→ **Problem**:
Could you copy every line in the listing below that has the word "Proposal"?

** Material provided follows **

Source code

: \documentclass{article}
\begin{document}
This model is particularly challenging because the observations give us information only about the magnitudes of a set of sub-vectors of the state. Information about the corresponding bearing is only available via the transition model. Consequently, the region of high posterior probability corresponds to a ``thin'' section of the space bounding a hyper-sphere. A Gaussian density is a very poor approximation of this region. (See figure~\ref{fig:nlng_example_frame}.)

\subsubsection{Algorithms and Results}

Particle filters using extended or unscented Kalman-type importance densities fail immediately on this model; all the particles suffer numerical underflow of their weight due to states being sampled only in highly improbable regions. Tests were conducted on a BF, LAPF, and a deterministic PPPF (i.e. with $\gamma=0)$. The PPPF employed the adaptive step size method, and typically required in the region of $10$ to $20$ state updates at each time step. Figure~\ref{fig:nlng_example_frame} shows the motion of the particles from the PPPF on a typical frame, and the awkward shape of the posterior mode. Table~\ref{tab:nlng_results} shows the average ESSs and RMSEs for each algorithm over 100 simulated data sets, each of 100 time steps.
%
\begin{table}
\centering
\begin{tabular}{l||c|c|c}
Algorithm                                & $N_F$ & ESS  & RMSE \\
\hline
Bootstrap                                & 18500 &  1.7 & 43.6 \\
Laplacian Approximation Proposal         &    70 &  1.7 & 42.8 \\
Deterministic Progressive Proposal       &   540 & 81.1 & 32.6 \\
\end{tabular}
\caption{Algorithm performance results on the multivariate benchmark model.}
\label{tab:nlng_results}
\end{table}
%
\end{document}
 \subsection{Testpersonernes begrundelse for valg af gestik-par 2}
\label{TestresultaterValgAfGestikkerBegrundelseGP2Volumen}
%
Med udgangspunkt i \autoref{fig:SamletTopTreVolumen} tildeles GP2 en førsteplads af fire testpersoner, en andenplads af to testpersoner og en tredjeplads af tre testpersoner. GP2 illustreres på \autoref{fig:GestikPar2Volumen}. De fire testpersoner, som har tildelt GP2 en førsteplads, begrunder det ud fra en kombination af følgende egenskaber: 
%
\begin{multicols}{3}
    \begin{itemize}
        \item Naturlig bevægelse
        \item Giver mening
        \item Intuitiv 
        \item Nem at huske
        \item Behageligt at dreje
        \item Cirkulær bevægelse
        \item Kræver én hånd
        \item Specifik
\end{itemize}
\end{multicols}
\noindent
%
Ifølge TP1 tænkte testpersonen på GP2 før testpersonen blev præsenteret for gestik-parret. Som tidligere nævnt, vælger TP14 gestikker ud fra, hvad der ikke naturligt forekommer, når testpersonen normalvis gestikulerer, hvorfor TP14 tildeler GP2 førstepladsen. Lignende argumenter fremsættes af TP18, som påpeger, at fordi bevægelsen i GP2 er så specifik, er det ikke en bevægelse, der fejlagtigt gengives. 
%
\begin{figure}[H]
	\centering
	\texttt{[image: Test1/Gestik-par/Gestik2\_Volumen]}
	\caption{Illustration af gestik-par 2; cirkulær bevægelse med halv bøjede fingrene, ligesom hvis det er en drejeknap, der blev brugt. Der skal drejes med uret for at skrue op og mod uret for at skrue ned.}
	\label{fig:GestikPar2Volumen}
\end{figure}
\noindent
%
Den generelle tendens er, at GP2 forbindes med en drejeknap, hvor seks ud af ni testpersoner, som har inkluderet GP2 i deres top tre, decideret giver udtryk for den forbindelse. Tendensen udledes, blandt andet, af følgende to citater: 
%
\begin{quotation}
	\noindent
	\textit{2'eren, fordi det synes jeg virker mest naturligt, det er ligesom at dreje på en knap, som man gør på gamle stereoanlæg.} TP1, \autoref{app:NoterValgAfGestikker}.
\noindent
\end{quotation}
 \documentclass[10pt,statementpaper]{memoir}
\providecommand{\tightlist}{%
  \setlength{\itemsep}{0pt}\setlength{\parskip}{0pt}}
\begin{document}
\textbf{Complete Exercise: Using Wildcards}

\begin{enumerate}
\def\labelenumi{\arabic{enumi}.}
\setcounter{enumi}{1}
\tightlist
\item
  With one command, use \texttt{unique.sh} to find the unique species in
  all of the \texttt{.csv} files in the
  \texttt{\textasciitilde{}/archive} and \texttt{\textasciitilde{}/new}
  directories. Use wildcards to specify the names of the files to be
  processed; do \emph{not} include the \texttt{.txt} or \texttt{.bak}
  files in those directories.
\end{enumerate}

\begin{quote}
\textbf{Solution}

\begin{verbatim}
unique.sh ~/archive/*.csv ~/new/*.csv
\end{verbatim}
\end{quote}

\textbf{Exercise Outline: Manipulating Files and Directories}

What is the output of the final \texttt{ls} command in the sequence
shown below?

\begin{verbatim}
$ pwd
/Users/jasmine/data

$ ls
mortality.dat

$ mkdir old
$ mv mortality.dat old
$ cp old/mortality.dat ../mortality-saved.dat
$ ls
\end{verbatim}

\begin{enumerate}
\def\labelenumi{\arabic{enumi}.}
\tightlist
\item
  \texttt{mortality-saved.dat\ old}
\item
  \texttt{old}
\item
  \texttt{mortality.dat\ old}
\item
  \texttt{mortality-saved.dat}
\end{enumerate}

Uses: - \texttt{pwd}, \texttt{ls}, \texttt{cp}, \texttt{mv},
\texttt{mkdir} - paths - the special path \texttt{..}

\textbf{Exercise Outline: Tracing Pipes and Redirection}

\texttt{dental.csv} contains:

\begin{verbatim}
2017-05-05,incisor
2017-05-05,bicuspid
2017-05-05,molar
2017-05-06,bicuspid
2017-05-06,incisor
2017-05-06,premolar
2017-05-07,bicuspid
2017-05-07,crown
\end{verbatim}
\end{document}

** End of Material provided **

→ **Written solution**:
Laplacian Approximation Proposal         &    70 &  1.7 & 42.8 \\
Deterministic Progressive Proposal       &   540 & 81.1 & 32.6 \\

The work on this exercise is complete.